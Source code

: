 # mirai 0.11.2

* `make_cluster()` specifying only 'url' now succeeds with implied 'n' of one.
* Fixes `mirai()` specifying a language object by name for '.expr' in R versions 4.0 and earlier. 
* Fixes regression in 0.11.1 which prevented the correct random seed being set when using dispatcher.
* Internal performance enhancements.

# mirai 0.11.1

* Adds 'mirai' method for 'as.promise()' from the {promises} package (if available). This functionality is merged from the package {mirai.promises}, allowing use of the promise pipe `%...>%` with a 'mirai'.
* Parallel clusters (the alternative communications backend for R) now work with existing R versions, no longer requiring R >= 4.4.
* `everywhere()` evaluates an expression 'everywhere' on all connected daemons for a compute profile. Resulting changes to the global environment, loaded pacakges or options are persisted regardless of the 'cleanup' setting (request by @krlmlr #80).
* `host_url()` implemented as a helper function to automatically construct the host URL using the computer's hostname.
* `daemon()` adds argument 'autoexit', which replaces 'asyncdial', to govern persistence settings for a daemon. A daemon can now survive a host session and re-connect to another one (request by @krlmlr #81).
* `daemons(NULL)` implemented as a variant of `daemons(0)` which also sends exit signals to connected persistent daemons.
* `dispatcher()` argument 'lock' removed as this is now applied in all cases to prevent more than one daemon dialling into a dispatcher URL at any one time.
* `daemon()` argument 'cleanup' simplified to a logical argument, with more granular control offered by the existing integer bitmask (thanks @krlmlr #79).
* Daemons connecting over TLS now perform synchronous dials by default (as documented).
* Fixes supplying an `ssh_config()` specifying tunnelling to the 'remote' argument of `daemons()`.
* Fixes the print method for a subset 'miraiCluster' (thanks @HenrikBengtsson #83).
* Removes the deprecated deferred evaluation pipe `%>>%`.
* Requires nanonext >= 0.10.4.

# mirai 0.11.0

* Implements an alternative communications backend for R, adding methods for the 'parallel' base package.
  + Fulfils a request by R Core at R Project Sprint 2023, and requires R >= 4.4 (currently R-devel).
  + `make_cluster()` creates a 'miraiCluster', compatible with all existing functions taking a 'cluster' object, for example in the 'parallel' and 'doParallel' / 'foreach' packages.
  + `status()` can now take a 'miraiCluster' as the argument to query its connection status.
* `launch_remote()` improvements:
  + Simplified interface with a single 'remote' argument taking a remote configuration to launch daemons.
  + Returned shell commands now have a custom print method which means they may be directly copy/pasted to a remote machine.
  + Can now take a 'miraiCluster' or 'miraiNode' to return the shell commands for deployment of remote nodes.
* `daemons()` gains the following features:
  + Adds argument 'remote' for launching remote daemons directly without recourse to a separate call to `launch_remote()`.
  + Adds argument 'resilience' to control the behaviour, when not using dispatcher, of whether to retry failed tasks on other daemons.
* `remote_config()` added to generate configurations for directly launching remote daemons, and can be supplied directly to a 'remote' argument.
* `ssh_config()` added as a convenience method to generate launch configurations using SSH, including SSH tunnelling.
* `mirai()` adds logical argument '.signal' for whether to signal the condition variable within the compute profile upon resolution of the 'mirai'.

- - -

Exercise instructions
Which lines in the data above hold the word "pipe"? Return each of them.

Solution for this task
* Adds 'mirai' method for 'as.promise()' from the {promises} package (if available). This functionality is merged from the package {mirai.promises}, allowing use of the promise pipe `%...>%` with a 'mirai'.
* Removes the deprecated deferred evaluation pipe `%>>%`.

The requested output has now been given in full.